* _EXERCISE_
Below are the entries; state how many of their lines contain the string "your", and nothing more.

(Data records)
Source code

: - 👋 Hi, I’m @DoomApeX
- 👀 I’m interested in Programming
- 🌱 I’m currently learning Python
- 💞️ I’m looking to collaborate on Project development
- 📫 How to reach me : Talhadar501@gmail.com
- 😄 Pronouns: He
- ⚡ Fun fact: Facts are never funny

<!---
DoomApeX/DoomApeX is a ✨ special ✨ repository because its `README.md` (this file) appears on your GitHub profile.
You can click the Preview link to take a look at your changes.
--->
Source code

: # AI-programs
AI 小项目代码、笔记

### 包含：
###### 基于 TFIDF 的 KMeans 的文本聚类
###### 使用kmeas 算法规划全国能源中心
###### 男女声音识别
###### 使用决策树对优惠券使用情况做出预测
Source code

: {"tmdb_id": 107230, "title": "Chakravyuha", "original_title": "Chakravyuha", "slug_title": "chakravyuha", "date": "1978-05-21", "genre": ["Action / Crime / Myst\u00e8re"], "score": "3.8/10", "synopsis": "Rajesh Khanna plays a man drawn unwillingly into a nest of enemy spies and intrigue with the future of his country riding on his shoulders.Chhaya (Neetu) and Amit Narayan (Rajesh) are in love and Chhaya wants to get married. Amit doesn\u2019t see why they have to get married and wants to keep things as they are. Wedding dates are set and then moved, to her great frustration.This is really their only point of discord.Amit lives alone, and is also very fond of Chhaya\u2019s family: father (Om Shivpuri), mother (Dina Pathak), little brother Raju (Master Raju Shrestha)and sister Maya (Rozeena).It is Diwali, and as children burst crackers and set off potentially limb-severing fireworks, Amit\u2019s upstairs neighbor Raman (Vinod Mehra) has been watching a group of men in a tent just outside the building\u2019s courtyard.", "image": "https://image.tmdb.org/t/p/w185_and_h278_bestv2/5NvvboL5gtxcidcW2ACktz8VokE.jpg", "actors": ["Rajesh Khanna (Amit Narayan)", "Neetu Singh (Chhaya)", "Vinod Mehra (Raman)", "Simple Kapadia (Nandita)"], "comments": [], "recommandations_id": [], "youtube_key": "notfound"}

* _EXPECTED OUTPUT_
2